Pour l’art et la culture, le contexte est particulièrement inquiétant. Aux coupes dans les budgets de l’État, au dépeçage du ministère dû à la révision générale des politiques publiques, s’ajoute la menace de la suppression de la compétence générale dont disposent les régions, qui leur permet notamment de mener de véritables politiques culturelles. Un contexte qui, paradoxalement, les pousse à s’affirmer toujours plus comme un contre-pouvoir en matière de culture. C’est en tout cas l’idée que défend Francis Parny, porteur d’une politique culturelle « de haut niveau » , avec deux mesures phares : le doublement de son budget et un renforcement du cadre public de l’action régionale.

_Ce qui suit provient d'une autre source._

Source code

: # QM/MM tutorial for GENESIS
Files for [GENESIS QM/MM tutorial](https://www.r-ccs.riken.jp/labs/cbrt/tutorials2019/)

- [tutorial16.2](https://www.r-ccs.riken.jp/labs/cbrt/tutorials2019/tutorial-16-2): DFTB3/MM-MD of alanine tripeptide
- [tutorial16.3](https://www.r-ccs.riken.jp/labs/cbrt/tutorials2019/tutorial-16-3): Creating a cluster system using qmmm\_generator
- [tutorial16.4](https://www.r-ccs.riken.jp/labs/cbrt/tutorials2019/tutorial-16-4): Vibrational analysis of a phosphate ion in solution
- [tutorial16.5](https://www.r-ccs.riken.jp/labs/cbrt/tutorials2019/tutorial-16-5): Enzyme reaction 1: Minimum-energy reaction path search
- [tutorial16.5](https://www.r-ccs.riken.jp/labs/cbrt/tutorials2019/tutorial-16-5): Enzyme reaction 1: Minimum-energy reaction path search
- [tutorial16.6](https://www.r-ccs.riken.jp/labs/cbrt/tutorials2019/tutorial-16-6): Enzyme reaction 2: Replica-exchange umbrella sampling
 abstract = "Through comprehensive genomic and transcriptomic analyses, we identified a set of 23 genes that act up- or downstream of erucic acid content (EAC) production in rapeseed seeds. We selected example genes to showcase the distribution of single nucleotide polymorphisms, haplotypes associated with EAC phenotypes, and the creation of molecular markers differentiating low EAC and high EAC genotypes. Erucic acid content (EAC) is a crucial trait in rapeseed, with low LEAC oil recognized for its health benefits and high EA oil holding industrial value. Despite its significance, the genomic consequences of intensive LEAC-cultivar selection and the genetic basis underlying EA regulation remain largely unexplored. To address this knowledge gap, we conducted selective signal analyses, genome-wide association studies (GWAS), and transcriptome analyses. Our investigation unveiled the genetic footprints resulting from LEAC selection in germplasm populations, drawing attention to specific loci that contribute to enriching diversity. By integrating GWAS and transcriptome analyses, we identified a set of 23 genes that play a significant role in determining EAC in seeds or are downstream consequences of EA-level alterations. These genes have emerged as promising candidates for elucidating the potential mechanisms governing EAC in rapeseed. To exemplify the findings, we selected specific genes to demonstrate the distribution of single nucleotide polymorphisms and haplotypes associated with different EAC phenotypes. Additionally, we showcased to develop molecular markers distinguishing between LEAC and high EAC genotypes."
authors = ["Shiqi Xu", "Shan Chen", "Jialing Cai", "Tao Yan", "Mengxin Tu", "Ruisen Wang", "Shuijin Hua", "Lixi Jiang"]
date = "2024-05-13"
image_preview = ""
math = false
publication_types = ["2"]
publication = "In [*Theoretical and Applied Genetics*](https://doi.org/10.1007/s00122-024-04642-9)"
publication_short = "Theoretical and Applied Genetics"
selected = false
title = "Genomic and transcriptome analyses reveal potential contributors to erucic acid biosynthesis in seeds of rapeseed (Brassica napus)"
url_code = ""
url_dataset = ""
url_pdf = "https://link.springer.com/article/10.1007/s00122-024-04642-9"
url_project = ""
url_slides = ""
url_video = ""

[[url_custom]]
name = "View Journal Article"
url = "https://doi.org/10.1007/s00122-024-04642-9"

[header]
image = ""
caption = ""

Devant une assemblée composée d’acteurs culturels (directeurs de compagnie théâtrale ou d’art de la rue, animateurs de galerie, responsables d’une fédération de salles de cinéma de recherche…) qui apprécient sa démarche fondée sur l’échange, Francis Parny a résumé ses propositions, dont il a souligné qu’elles sont issues d’une élaboration en commun et ont vocation, elles-mêmes, à favoriser les prises de décisions concertées. Il a aussi insisté sur l’ « urgence » de promouvoir des œuvres qui « résistent à la volonté de formatage et de marchandisation », avec la création d’un fonds d’innovation culturelle. Se tenant là aux antipodes du programme de Valérie Pécresse (UMP), où l’on peut lire cette proposition toute sarkozyste : « Tenir compte de l’intérêt du public (nombre de visionnages, appréciations…) pour allouer mille bourses régionales à de jeunes artistes. »

Politis : Quel bilan tirez-vous de votre dernière mandature ?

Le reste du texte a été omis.